Stored data entries
========
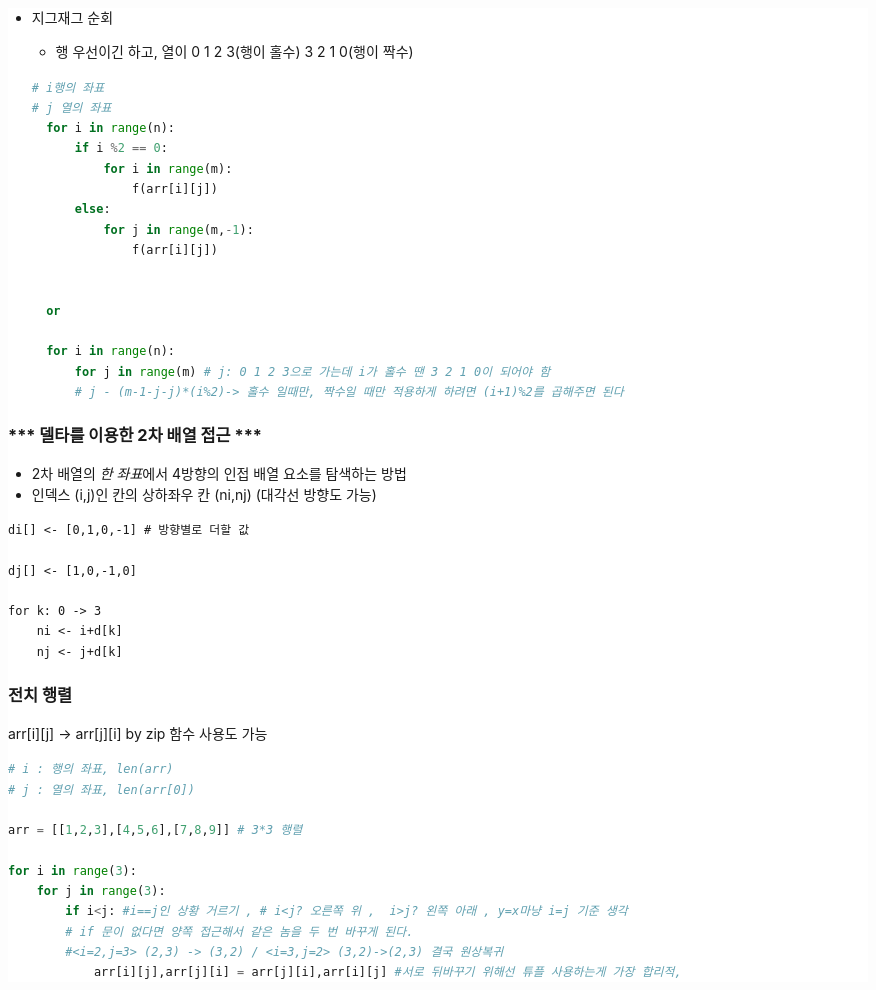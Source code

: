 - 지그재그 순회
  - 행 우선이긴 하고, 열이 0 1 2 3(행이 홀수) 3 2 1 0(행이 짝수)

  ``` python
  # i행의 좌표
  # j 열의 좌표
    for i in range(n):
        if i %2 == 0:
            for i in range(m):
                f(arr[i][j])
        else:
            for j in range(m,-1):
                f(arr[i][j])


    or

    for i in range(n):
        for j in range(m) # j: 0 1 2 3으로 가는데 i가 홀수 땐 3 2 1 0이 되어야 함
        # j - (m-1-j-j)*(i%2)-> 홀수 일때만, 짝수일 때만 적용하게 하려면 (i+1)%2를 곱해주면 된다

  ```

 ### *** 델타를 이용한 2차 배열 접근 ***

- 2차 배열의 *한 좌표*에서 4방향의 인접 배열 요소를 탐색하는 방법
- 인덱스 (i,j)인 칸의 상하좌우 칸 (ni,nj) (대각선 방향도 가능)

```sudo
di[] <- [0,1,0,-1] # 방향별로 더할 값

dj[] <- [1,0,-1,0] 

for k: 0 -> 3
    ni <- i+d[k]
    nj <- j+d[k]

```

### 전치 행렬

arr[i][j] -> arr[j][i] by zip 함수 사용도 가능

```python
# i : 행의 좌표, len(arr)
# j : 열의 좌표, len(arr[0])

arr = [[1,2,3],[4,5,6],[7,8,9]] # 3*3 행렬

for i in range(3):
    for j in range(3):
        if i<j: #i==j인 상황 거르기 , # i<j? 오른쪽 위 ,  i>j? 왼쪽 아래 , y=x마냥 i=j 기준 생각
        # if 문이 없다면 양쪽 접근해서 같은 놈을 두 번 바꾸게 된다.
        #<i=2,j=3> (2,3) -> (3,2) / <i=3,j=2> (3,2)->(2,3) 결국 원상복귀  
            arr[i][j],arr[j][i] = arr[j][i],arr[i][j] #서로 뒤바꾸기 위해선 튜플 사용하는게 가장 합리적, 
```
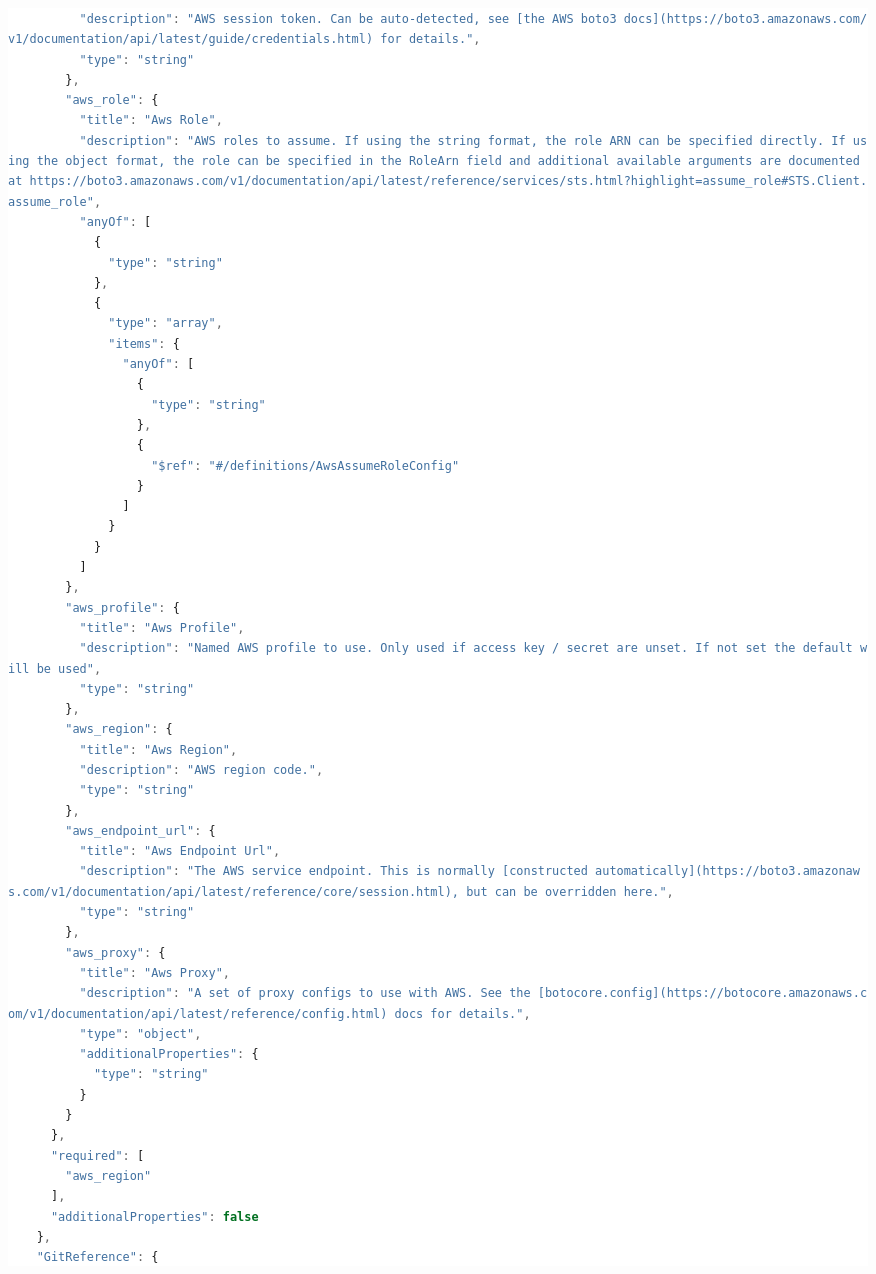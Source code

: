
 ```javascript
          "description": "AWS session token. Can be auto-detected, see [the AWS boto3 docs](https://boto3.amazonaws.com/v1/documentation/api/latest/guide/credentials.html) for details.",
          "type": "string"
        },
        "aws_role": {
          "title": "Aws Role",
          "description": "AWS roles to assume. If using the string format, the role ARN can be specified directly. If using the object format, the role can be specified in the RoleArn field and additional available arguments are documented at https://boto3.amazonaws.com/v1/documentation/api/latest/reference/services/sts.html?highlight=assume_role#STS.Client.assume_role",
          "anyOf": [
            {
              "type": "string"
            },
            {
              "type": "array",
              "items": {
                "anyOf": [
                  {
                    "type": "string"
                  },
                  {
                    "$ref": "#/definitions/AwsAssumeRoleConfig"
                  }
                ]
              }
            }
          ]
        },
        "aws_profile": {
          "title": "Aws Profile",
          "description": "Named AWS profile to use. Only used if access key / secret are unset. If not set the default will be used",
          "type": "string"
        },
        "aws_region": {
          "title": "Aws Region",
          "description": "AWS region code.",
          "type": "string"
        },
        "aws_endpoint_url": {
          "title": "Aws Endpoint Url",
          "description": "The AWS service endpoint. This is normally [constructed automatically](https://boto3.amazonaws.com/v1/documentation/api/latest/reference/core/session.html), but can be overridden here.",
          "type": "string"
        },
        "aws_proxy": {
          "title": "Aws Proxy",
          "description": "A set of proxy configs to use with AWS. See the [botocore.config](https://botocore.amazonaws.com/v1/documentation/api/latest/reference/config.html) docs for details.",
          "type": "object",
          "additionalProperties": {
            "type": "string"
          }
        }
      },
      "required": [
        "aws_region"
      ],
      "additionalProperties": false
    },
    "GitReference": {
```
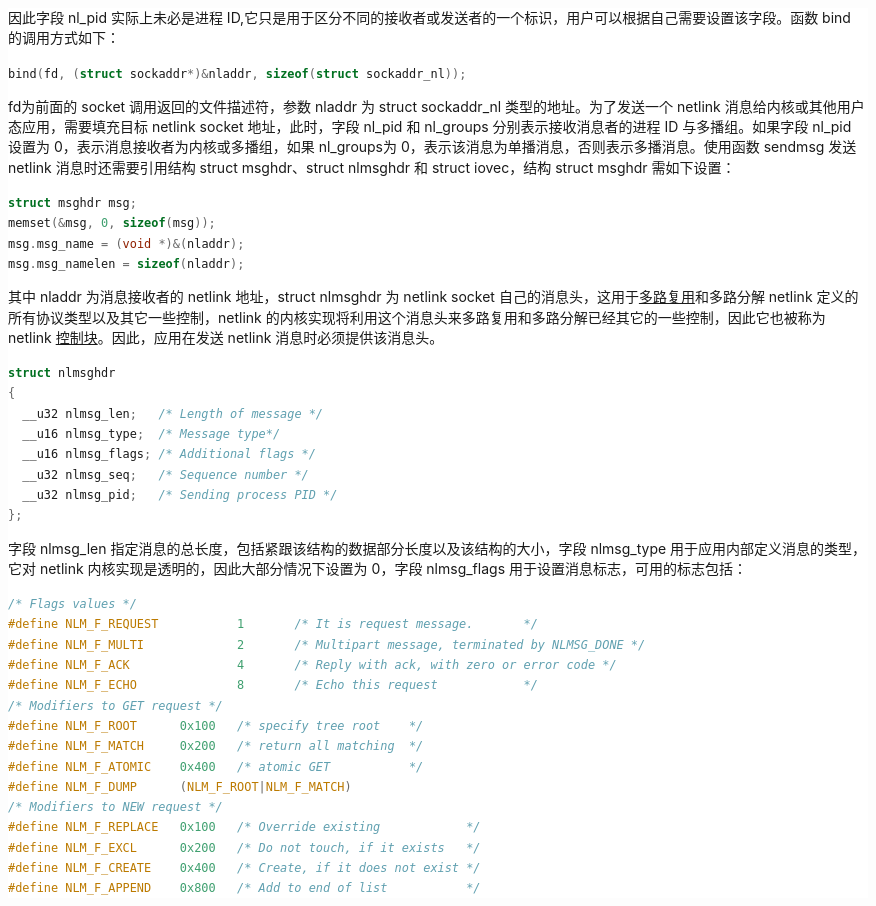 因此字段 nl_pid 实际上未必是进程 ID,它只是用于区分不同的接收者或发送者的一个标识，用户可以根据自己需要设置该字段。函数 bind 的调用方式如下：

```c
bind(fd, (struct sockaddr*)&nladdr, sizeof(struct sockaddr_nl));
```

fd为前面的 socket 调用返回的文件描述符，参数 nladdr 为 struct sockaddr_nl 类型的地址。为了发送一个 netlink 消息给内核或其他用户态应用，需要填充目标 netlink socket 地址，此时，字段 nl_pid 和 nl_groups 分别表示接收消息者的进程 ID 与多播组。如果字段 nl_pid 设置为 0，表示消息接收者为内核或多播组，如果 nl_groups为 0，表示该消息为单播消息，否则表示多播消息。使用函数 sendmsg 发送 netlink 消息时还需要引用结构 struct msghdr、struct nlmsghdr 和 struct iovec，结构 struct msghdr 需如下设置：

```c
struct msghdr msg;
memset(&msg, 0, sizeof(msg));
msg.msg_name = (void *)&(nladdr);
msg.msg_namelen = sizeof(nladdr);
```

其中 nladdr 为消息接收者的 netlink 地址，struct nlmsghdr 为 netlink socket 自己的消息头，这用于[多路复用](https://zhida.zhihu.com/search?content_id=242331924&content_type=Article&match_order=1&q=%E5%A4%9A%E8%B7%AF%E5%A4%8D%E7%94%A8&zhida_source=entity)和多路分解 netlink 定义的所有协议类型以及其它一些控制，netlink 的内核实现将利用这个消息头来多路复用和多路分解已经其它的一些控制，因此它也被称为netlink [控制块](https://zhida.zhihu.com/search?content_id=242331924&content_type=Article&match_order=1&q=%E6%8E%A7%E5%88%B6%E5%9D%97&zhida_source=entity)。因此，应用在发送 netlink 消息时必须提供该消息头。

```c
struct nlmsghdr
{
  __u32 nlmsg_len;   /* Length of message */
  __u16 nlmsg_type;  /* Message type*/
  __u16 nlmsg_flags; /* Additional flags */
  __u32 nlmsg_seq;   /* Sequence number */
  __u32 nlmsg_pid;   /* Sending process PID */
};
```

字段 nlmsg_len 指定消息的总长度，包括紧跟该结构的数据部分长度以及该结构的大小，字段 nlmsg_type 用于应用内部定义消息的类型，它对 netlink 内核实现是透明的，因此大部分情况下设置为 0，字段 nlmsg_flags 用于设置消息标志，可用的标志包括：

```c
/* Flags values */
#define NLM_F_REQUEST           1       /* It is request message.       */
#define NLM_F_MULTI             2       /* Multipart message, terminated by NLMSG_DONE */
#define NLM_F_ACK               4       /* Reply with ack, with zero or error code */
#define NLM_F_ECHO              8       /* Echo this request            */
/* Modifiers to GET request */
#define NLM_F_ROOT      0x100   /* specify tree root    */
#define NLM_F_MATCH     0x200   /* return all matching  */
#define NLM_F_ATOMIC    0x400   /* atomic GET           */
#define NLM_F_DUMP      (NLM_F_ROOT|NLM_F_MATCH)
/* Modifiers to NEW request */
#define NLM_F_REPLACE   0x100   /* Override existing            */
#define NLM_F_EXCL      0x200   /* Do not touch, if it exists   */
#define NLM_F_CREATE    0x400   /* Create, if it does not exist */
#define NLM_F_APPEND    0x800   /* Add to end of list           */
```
========
TASK ITEM -
Without the pictures, reproduce every entry exactly as written.

RESPONSE TO THE EXERCISE -
Source code

: - 지그재그 순회
  - 행 우선이긴 하고, 열이 0 1 2 3(행이 홀수) 3 2 1 0(행이 짝수)

  ``` python
  # i행의 좌표
  # j 열의 좌표
    for i in range(n):
        if i %2 == 0:
            for i in range(m):
                f(arr[i][j])
        else:
            for j in range(m,-1):
                f(arr[i][j])


    or

    for i in range(n):
        for j in range(m) # j: 0 1 2 3으로 가는데 i가 홀수 땐 3 2 1 0이 되어야 함
        # j - (m-1-j-j)*(i%2)-> 홀수 일때만, 짝수일 때만 적용하게 하려면 (i+1)%2를 곱해주면 된다

  ```

 ### *** 델타를 이용한 2차 배열 접근 ***

- 2차 배열의 *한 좌표*에서 4방향의 인접 배열 요소를 탐색하는 방법
- 인덱스 (i,j)인 칸의 상하좌우 칸 (ni,nj) (대각선 방향도 가능)

```sudo
di[] <- [0,1,0,-1] # 방향별로 더할 값

dj[] <- [1,0,-1,0] 

for k: 0 -> 3
    ni <- i+d[k]
    nj <- j+d[k]

```

### 전치 행렬

arr[i][j] -> arr[j][i] by zip 함수 사용도 가능

```python
# i : 행의 좌표, len(arr)
# j : 열의 좌표, len(arr[0])

arr = [[1,2,3],[4,5,6],[7,8,9]] # 3*3 행렬

for i in range(3):
    for j in range(3):
        if i<j: #i==j인 상황 거르기 , # i<j? 오른쪽 위 ,  i>j? 왼쪽 아래 , y=x마냥 i=j 기준 생각
        # if 문이 없다면 양쪽 접근해서 같은 놈을 두 번 바꾸게 된다.
        #<i=2,j=3> (2,3) -> (3,2) / <i=3,j=2> (3,2)->(2,3) 결국 원상복귀  
            arr[i][j],arr[j][i] = arr[j][i],arr[i][j] #서로 뒤바꾸기 위해선 튜플 사용하는게 가장 합리적, 
```
Source code

:
 ```javascript
          "description": "AWS session token. Can be auto-detected, see [the AWS boto3 docs](https://boto3.amazonaws.com/v1/documentation/api/latest/guide/credentials.html) for details.",
          "type": "string"
        },
        "aws_role": {
          "title": "Aws Role",
          "description": "AWS roles to assume. If using the string format, the role ARN can be specified directly. If using the object format, the role can be specified in the RoleArn field and additional available arguments are documented at https://boto3.amazonaws.com/v1/documentation/api/latest/reference/services/sts.html?highlight=assume_role#STS.Client.assume_role",
          "anyOf": [
            {
              "type": "string"
            },
            {
              "type": "array",
              "items": {
                "anyOf": [
                  {
                    "type": "string"
                  },
                  {
                    "$ref": "#/definitions/AwsAssumeRoleConfig"
                  }
                ]
              }
            }
          ]
        },
        "aws_profile": {
          "title": "Aws Profile",
          "description": "Named AWS profile to use. Only used if access key / secret are unset. If not set the default will be used",
          "type": "string"
        },
        "aws_region": {
          "title": "Aws Region",
          "description": "AWS region code.",
          "type": "string"
        },
        "aws_endpoint_url": {
          "title": "Aws Endpoint Url",
          "description": "The AWS service endpoint. This is normally [constructed automatically](https://boto3.amazonaws.com/v1/documentation/api/latest/reference/core/session.html), but can be overridden here.",
          "type": "string"
        },
        "aws_proxy": {
          "title": "Aws Proxy",
          "description": "A set of proxy configs to use with AWS. See the [botocore.config](https://botocore.amazonaws.com/v1/documentation/api/latest/reference/config.html) docs for details.",
          "type": "object",
          "additionalProperties": {
            "type": "string"
          }
        }
      },
      "required": [
        "aws_region"
      ],
      "additionalProperties": false
    },
    "GitReference": {
```
 因此字段 nl_pid 实际上未必是进程 ID,它只是用于区分不同的接收者或发送者的一个标识，用户可以根据自己需要设置该字段。函数 bind 的调用方式如下：

```c
bind(fd, (struct sockaddr*)&nladdr, sizeof(struct sockaddr_nl));
```

fd为前面的 socket 调用返回的文件描述符，参数 nladdr 为 struct sockaddr_nl 类型的地址。为了发送一个 netlink 消息给内核或其他用户态应用，需要填充目标 netlink socket 地址，此时，字段 nl_pid 和 nl_groups 分别表示接收消息者的进程 ID 与多播组。如果字段 nl_pid 设置为 0，表示消息接收者为内核或多播组，如果 nl_groups为 0，表示该消息为单播消息，否则表示多播消息。使用函数 sendmsg 发送 netlink 消息时还需要引用结构 struct msghdr、struct nlmsghdr 和 struct iovec，结构 struct msghdr 需如下设置：

```c
struct msghdr msg;
memset(&msg, 0, sizeof(msg));
msg.msg_name = (void *)&(nladdr);
msg.msg_namelen = sizeof(nladdr);
```

其中 nladdr 为消息接收者的 netlink 地址，struct nlmsghdr 为 netlink socket 自己的消息头，这用于[多路复用](https://zhida.zhihu.com/search?content_id=242331924&content_type=Article&match_order=1&q=%E5%A4%9A%E8%B7%AF%E5%A4%8D%E7%94%A8&zhida_source=entity)和多路分解 netlink 定义的所有协议类型以及其它一些控制，netlink 的内核实现将利用这个消息头来多路复用和多路分解已经其它的一些控制，因此它也被称为netlink [控制块](https://zhida.zhihu.com/search?content_id=242331924&content_type=Article&match_order=1&q=%E6%8E%A7%E5%88%B6%E5%9D%97&zhida_source=entity)。因此，应用在发送 netlink 消息时必须提供该消息头。

```c
struct nlmsghdr
{
  __u32 nlmsg_len;   /* Length of message */
  __u16 nlmsg_type;  /* Message type*/
  __u16 nlmsg_flags; /* Additional flags */
  __u32 nlmsg_seq;   /* Sequence number */
  __u32 nlmsg_pid;   /* Sending process PID */
};
```

字段 nlmsg_len 指定消息的总长度，包括紧跟该结构的数据部分长度以及该结构的大小，字段 nlmsg_type 用于应用内部定义消息的类型，它对 netlink 内核实现是透明的，因此大部分情况下设置为 0，字段 nlmsg_flags 用于设置消息标志，可用的标志包括：

```c
/* Flags values */
#define NLM_F_REQUEST           1       /* It is request message.       */
#define NLM_F_MULTI             2       /* Multipart message, terminated by NLMSG_DONE */
#define NLM_F_ACK               4       /* Reply with ack, with zero or error code */
#define NLM_F_ECHO              8       /* Echo this request            */
/* Modifiers to GET request */
#define NLM_F_ROOT      0x100   /* specify tree root    */
#define NLM_F_MATCH     0x200   /* return all matching  */
#define NLM_F_ATOMIC    0x400   /* atomic GET           */
#define NLM_F_DUMP      (NLM_F_ROOT|NLM_F_MATCH)
/* Modifiers to NEW request */
#define NLM_F_REPLACE   0x100   /* Override existing            */
#define NLM_F_EXCL      0x200   /* Do not touch, if it exists   */
#define NLM_F_CREATE    0x400   /* Create, if it does not exist */
#define NLM_F_APPEND    0x800   /* Add to end of list           */
```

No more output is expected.